Which lines of the data below contain "Redis"? Please show them all.
BEGIN Supplied data
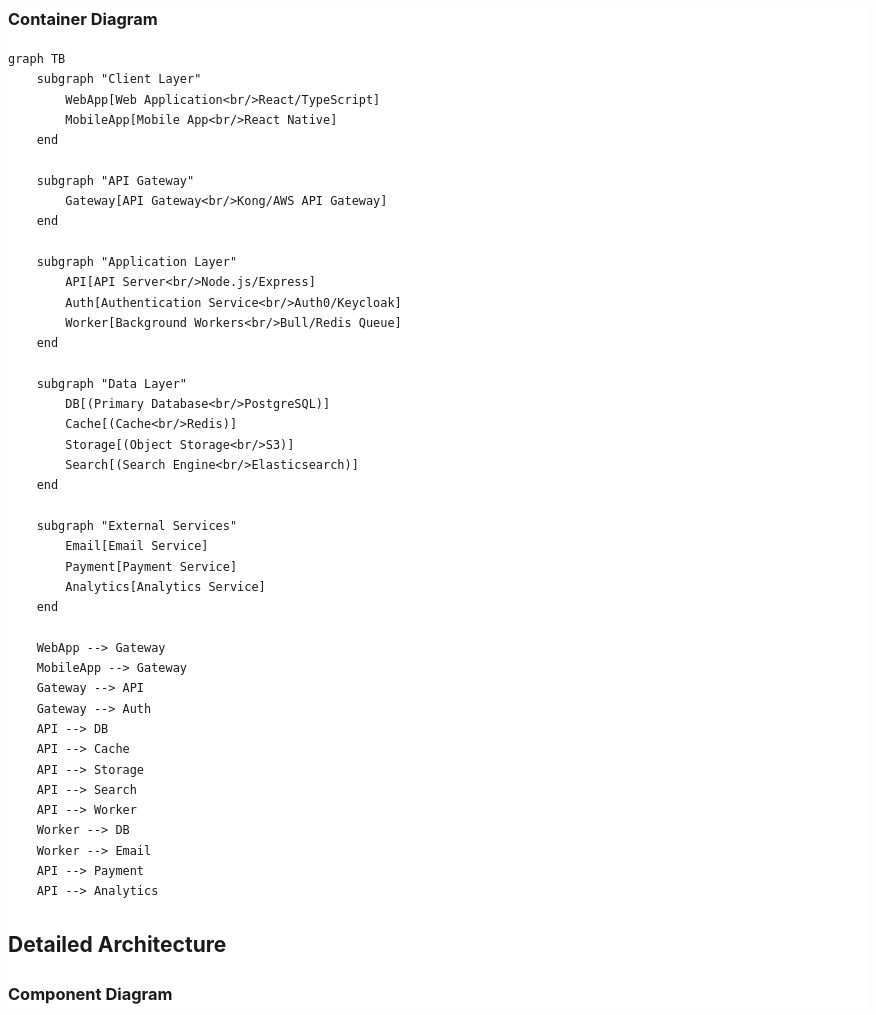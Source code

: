 ### Container Diagram

```mermaid
graph TB
    subgraph "Client Layer"
        WebApp[Web Application<br/>React/TypeScript]
        MobileApp[Mobile App<br/>React Native]
    end
    
    subgraph "API Gateway"
        Gateway[API Gateway<br/>Kong/AWS API Gateway]
    end
    
    subgraph "Application Layer"
        API[API Server<br/>Node.js/Express]
        Auth[Authentication Service<br/>Auth0/Keycloak]
        Worker[Background Workers<br/>Bull/Redis Queue]
    end
    
    subgraph "Data Layer"
        DB[(Primary Database<br/>PostgreSQL)]
        Cache[(Cache<br/>Redis)]
        Storage[(Object Storage<br/>S3)]
        Search[(Search Engine<br/>Elasticsearch)]
    end
    
    subgraph "External Services"
        Email[Email Service]
        Payment[Payment Service]
        Analytics[Analytics Service]
    end
    
    WebApp --> Gateway
    MobileApp --> Gateway
    Gateway --> API
    Gateway --> Auth
    API --> DB
    API --> Cache
    API --> Storage
    API --> Search
    API --> Worker
    Worker --> DB
    Worker --> Email
    API --> Payment
    API --> Analytics
```

## Detailed Architecture

### Component Diagram
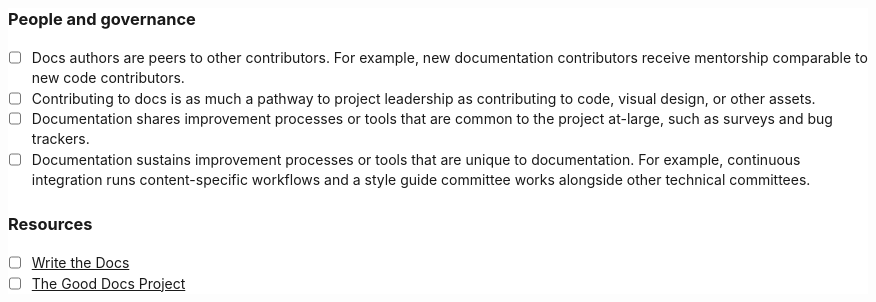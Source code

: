 ### People and governance

- [ ] Docs authors are peers to other contributors. For example, new documentation contributors receive mentorship comparable to new code contributors.
- [ ] Contributing to docs is as much a pathway to project leadership as contributing to code, visual design, or other assets.
- [ ] Documentation shares improvement processes or tools that are common to the project at-large, such as surveys and bug trackers.
- [ ] Documentation sustains improvement processes or tools that are unique to documentation. For example, continuous integration runs content-specific workflows and a style guide committee works alongside other technical committees.

### Resources

- [ ] [Write the Docs](https://www.writethedocs.org/)
- [ ] [The Good Docs Project](https://thegooddocsproject.dev/)
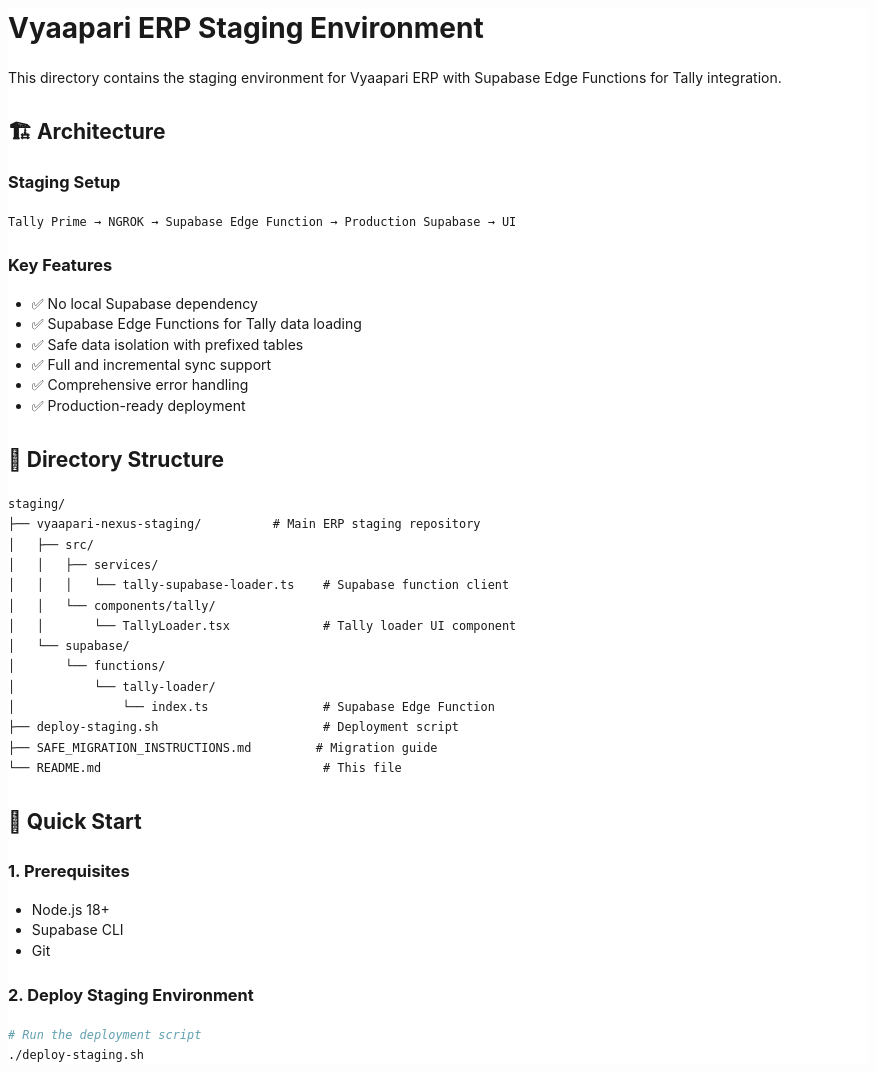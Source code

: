 # Vyaapari ERP Staging Environment

This directory contains the staging environment for Vyaapari ERP with Supabase Edge Functions for Tally integration.

## 🏗️ Architecture

### Staging Setup
```
Tally Prime → NGROK → Supabase Edge Function → Production Supabase → UI
```

### Key Features
- ✅ No local Supabase dependency
- ✅ Supabase Edge Functions for Tally data loading
- ✅ Safe data isolation with prefixed tables
- ✅ Full and incremental sync support
- ✅ Comprehensive error handling
- ✅ Production-ready deployment

## 📁 Directory Structure

```
staging/
├── vyaapari-nexus-staging/          # Main ERP staging repository
│   ├── src/
│   │   ├── services/
│   │   │   └── tally-supabase-loader.ts    # Supabase function client
│   │   └── components/tally/
│   │       └── TallyLoader.tsx             # Tally loader UI component
│   └── supabase/
│       └── functions/
│           └── tally-loader/
│               └── index.ts                # Supabase Edge Function
├── deploy-staging.sh                       # Deployment script
├── SAFE_MIGRATION_INSTRUCTIONS.md         # Migration guide
└── README.md                               # This file
```

## 🚀 Quick Start

### 1. Prerequisites
- Node.js 18+
- Supabase CLI
- Git

### 2. Deploy Staging Environment
```bash
# Run the deployment script
./deploy-staging.sh
```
END Supplied data
Task answer:
        Worker[Background Workers<br/>Bull/Redis Queue]
        Cache[(Cache<br/>Redis)]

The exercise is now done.